Published two years after Eye of the Needle, one of my favorite books I read last year, The Key to Rebecca is likewise a WWII spy novel, with a German spy trying to evade British spy-catchers. It doesn’t quite capture the same wire-to-wire suspense, starting slowly, with a spy looking for a way to steal documents, and then looking for good documents to steal. The second half picks up a lot in terms of suspense, but a couple other things keep this from being another 5-star banger like Eye of the Needle:

—The British spy-catcher is not very likeable, or very good at his job. He never really does anything clever, and the book is basically a series of his failures until he finally catches a whole series of lucky breaks in the third act. Despite the fact that Follett spends a lot of time describing how kind and good-hearted he is, I never liked him.

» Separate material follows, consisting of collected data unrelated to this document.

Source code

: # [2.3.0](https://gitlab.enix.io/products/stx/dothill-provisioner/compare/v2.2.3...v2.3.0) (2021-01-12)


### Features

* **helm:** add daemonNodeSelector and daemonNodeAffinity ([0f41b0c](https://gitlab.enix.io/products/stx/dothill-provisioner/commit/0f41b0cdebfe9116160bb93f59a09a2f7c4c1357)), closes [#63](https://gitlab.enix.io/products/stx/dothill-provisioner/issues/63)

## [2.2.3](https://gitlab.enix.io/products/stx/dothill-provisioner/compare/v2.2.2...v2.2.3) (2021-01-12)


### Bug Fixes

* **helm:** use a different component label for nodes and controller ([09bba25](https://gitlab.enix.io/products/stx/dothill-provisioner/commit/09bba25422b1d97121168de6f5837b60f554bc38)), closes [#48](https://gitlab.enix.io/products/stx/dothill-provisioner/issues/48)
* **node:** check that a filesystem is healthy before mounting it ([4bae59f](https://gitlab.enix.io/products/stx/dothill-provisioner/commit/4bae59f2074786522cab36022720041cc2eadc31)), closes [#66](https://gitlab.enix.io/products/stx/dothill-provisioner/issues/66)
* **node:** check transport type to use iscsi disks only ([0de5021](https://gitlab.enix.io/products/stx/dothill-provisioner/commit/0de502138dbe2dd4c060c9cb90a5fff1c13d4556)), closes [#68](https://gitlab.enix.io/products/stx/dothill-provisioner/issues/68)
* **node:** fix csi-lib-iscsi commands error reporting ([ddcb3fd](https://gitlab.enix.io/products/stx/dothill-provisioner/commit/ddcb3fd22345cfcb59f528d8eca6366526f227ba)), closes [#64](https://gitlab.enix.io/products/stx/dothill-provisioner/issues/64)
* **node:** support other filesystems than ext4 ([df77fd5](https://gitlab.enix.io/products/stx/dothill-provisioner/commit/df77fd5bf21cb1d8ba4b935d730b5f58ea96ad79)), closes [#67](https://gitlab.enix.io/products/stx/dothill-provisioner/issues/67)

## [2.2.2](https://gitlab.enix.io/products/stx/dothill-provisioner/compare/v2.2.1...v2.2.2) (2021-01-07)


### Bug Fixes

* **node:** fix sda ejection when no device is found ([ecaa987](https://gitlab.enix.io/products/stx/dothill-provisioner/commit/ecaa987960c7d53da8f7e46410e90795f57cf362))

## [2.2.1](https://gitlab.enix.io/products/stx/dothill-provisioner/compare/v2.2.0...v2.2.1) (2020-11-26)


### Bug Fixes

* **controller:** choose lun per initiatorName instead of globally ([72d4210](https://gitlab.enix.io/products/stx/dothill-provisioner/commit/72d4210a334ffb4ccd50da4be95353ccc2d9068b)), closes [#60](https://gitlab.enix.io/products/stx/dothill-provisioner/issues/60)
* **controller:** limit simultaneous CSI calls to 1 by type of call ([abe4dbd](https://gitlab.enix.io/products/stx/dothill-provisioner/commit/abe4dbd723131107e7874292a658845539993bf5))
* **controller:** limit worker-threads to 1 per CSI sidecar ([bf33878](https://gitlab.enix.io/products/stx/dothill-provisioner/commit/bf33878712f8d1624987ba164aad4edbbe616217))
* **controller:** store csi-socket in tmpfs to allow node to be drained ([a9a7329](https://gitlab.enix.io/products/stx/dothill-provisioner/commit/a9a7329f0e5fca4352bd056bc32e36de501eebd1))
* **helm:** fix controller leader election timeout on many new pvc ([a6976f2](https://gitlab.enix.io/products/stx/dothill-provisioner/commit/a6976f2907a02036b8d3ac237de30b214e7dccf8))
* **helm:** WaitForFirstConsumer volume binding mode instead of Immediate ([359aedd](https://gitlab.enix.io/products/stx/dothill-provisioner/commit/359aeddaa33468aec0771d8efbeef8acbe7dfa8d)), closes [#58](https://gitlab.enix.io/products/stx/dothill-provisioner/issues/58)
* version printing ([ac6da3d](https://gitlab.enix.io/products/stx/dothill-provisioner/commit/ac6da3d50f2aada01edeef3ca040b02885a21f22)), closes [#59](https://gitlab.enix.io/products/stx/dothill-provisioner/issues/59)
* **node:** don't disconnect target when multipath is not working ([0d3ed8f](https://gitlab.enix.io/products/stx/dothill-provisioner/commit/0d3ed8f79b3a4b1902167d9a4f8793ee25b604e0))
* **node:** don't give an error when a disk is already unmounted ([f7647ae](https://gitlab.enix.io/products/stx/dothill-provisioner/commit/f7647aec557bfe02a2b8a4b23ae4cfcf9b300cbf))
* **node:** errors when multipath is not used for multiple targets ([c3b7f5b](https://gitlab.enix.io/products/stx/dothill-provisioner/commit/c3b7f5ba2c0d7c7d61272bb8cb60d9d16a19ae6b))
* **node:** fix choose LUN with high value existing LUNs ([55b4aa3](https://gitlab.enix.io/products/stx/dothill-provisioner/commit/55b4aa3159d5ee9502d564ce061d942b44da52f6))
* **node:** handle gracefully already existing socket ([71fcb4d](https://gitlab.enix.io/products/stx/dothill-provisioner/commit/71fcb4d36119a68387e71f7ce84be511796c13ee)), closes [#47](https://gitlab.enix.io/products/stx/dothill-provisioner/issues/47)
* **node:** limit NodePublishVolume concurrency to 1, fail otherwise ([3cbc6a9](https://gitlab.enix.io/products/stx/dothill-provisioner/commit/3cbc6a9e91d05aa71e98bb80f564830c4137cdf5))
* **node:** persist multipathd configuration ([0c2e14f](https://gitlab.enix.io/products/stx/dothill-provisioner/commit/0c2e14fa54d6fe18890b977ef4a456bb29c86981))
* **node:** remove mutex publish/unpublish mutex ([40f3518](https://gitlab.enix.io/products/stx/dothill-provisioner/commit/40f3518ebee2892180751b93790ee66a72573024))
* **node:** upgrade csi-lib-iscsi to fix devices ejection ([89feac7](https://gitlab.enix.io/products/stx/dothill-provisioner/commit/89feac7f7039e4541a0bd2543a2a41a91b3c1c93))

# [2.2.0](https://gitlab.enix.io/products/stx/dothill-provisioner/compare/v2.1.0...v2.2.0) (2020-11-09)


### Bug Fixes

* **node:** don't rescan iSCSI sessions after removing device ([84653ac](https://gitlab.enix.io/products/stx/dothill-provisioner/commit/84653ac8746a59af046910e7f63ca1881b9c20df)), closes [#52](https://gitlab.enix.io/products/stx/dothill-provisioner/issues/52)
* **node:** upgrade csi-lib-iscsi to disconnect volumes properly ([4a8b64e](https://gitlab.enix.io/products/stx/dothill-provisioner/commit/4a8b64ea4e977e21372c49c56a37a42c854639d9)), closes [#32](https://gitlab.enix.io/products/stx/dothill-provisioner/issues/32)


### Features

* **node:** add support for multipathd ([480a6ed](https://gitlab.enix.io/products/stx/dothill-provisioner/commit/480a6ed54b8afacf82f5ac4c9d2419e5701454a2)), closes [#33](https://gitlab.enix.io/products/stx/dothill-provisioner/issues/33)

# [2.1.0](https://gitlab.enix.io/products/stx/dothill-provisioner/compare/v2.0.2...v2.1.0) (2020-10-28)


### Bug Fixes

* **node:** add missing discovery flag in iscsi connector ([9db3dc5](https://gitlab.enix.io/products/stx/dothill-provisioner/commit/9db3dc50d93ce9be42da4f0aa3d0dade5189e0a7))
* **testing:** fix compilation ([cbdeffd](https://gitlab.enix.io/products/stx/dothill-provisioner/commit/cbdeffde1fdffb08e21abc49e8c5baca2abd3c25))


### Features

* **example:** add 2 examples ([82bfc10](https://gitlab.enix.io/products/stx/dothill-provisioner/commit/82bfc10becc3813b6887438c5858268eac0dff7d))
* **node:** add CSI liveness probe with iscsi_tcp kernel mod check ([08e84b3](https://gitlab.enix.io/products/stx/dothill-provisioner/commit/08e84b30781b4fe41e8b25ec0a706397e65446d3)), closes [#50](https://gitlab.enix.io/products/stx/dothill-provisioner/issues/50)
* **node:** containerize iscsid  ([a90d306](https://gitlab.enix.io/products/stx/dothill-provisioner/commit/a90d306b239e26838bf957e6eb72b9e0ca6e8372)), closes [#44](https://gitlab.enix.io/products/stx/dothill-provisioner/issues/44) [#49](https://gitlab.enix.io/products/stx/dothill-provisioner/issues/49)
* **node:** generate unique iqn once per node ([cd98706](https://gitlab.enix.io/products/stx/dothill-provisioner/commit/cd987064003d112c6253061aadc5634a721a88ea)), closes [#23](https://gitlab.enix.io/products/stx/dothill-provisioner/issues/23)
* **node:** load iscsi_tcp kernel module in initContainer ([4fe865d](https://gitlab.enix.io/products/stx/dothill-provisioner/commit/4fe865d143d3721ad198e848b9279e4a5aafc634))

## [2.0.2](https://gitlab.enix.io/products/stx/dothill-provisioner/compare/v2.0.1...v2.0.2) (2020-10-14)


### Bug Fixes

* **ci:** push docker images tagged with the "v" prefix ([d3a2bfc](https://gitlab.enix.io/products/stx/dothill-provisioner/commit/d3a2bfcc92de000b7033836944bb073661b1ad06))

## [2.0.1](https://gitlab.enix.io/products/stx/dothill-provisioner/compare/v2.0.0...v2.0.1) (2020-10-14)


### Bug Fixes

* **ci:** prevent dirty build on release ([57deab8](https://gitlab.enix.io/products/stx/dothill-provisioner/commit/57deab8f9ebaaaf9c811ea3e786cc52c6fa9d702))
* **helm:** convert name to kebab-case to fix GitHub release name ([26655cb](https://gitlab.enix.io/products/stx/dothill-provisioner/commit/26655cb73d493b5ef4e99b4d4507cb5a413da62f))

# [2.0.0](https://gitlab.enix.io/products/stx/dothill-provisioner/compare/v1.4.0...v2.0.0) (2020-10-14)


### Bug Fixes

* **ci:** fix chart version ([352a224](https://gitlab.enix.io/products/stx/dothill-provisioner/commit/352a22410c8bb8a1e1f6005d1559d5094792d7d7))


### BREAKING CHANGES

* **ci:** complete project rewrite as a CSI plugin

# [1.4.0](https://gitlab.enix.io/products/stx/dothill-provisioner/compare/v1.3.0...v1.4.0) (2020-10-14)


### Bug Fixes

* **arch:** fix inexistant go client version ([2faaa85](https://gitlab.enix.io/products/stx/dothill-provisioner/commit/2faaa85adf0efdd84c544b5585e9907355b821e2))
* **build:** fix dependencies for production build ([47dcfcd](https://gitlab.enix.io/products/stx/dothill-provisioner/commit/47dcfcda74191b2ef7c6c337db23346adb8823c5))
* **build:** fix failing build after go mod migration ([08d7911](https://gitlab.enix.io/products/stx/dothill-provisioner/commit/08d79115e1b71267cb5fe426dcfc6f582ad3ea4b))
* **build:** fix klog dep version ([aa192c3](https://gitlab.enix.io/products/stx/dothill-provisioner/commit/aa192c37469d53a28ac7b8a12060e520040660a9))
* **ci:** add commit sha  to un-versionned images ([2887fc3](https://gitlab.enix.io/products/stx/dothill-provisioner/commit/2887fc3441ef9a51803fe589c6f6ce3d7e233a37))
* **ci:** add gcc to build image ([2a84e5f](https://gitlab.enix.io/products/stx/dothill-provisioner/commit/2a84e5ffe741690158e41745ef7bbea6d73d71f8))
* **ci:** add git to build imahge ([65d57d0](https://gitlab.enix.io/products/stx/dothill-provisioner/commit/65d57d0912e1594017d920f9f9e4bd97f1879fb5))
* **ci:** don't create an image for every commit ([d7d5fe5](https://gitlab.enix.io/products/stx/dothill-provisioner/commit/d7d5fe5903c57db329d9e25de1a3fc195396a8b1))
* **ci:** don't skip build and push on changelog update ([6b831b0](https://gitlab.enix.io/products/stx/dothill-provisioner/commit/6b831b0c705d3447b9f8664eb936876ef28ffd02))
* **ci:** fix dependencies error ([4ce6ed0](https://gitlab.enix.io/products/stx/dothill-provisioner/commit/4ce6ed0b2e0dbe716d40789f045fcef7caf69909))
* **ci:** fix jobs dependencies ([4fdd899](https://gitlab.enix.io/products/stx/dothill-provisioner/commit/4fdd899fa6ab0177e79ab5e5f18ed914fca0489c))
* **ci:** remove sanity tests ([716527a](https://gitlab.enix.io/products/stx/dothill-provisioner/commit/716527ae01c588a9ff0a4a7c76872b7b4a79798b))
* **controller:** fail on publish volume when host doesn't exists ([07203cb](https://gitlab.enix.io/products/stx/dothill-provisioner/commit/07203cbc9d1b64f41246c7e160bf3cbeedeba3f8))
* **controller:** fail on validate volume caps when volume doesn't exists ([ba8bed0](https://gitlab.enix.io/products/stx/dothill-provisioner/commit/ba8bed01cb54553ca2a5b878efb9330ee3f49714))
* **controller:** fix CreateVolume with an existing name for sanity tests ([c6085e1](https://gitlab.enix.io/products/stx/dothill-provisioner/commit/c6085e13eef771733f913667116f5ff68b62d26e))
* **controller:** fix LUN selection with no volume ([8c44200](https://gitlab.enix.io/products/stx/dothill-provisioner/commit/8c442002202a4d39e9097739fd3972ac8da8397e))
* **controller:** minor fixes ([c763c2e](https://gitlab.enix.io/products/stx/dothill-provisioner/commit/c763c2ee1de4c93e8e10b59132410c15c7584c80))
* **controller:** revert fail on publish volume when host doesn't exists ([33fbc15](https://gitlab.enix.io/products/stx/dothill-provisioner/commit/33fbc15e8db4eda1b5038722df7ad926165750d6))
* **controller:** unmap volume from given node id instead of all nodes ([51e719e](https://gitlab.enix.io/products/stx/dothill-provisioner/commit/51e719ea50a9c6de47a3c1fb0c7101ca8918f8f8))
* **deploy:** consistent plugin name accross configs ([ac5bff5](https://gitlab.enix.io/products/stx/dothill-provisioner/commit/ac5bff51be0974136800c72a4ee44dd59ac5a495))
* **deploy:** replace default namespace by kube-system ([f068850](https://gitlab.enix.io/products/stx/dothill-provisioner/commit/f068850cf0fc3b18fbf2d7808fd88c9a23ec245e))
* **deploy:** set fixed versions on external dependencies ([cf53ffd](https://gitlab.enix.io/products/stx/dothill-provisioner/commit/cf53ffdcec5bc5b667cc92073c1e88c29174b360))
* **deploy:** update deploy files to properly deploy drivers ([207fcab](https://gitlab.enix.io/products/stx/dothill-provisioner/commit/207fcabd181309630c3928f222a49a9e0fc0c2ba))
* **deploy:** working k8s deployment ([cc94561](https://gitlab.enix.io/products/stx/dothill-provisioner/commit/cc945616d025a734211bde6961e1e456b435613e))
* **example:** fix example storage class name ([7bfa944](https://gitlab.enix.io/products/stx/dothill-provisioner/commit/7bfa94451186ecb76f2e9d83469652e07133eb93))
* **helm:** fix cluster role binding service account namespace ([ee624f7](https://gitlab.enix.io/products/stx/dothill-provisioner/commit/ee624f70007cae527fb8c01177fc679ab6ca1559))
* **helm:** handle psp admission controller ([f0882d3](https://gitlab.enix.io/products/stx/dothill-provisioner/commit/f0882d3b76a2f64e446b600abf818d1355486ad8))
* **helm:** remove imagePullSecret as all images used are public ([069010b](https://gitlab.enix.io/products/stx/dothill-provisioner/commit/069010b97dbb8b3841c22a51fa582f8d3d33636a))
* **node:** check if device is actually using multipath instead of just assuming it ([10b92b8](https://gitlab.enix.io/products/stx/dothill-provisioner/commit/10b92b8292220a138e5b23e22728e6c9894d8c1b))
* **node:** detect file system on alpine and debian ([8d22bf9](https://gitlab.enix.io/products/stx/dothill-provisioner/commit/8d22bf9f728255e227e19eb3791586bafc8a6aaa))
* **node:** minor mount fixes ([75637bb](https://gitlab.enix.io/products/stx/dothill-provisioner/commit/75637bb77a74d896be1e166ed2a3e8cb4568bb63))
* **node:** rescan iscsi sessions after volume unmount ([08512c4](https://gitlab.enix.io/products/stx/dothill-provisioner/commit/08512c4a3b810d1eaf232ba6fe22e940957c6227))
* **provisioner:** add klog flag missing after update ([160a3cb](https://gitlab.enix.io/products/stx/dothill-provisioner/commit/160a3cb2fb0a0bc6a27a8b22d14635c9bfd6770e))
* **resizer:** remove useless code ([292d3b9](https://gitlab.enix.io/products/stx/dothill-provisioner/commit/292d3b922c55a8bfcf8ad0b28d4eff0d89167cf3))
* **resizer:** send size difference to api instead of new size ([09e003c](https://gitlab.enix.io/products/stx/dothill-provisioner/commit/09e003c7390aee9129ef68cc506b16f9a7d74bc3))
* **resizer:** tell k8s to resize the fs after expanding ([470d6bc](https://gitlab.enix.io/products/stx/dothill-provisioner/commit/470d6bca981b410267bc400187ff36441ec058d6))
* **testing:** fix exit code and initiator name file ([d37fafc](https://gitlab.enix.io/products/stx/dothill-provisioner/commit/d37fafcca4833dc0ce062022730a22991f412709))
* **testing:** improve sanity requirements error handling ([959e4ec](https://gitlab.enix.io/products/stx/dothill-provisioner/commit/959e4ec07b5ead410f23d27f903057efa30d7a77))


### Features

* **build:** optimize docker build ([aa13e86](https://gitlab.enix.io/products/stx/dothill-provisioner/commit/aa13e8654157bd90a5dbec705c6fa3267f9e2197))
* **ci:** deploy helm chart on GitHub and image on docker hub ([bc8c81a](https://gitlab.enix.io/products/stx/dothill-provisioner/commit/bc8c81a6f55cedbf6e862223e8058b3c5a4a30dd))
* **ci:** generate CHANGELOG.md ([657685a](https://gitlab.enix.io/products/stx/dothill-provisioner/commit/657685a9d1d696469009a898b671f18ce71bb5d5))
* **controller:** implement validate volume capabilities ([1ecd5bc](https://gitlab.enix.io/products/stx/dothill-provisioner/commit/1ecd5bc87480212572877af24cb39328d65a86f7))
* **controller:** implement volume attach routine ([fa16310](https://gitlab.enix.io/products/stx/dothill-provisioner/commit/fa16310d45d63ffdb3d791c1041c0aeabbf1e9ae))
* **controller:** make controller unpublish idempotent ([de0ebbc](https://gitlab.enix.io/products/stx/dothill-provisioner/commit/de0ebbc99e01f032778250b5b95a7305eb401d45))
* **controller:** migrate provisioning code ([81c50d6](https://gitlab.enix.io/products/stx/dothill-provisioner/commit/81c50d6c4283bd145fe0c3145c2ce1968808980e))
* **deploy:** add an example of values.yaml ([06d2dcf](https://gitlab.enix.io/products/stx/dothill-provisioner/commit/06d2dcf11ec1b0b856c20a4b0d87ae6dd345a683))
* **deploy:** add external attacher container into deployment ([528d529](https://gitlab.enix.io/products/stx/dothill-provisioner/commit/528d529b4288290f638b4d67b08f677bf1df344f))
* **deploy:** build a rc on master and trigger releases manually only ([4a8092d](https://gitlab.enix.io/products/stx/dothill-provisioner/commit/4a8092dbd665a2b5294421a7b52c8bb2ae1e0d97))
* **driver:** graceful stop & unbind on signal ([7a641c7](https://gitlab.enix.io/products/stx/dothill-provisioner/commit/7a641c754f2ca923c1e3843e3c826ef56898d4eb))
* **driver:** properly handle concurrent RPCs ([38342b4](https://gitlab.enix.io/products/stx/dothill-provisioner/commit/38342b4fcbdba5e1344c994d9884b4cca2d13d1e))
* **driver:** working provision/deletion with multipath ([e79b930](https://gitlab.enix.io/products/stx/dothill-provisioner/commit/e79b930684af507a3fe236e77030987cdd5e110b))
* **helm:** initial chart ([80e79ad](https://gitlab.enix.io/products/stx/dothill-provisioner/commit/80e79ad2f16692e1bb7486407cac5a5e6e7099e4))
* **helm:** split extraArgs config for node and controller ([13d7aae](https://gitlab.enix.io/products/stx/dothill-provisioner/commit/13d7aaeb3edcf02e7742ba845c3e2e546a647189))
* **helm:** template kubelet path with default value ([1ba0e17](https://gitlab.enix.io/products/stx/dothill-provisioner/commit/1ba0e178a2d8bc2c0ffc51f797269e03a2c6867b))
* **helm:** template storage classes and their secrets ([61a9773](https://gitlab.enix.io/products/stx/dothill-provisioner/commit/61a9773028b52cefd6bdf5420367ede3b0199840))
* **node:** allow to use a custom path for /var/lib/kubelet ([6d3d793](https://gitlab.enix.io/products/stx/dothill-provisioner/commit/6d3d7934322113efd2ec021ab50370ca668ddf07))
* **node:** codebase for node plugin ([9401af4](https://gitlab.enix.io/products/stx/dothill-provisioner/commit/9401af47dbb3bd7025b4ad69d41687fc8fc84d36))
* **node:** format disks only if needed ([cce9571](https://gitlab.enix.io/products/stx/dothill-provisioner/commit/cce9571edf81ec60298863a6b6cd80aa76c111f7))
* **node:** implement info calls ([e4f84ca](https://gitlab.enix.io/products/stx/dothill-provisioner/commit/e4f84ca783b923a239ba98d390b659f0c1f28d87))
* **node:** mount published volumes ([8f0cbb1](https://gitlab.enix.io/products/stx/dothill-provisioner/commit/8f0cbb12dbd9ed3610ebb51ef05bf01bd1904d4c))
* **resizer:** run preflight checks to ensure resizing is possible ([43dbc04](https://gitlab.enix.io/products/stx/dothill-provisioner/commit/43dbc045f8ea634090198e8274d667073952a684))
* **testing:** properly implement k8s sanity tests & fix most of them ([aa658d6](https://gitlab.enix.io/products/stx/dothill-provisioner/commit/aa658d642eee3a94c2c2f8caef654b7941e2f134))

—The German spies are a little too relatable. This is not entirely a bad thing. I love a bad guy with a relatable motive. The German spy is half-Egyptian (the novel takes place in Cairo). He uses a number of other Egyptian assets. They all side with the Germans because the British have been oppressing Egypt for decades and they hate the British more than they hate Nazis. That’s extremely understandable, to the point where i kind of didn’t want the British to win. This gray-area “who’s the bad guy?” effect is unintentional, I believe. Follett describes the German officer as vile, and the British one as noble. It’s nowhere near as clear cut as Eye of the Needle, and so nowhere near as compelling.

—sex is frequently used as a moral judgment. One of the German assets, a female cha-cha dancer, likes MFF threesomes. Her queerness is seen as a violation of the societal code of conduct. This was set in WWII, so I suppose that’s historically accurate, but a lot of it feels geared toward titillating a 1980s audience, with all of the casual homophobia that implies. A lot of the sex in the book (there’s a lot of sex), feels like it’s passing judgments on its characters. The good British spy-catcher has good moral sex, while the bad German spies have kinky immoral sex (that turns out to not be very kinky at all, not just by today’s standards but even to the third character in the threesome). The German spy kidnapping a woman is also treated as the same level of badness as the cha-cha dancer wanting a female lover.

—The book has a lot to say about women and sexuality, but none of it is terribly deep or insightful. Perhaps it was progressive for its day. It is, unsurprisingly, quite outdated now.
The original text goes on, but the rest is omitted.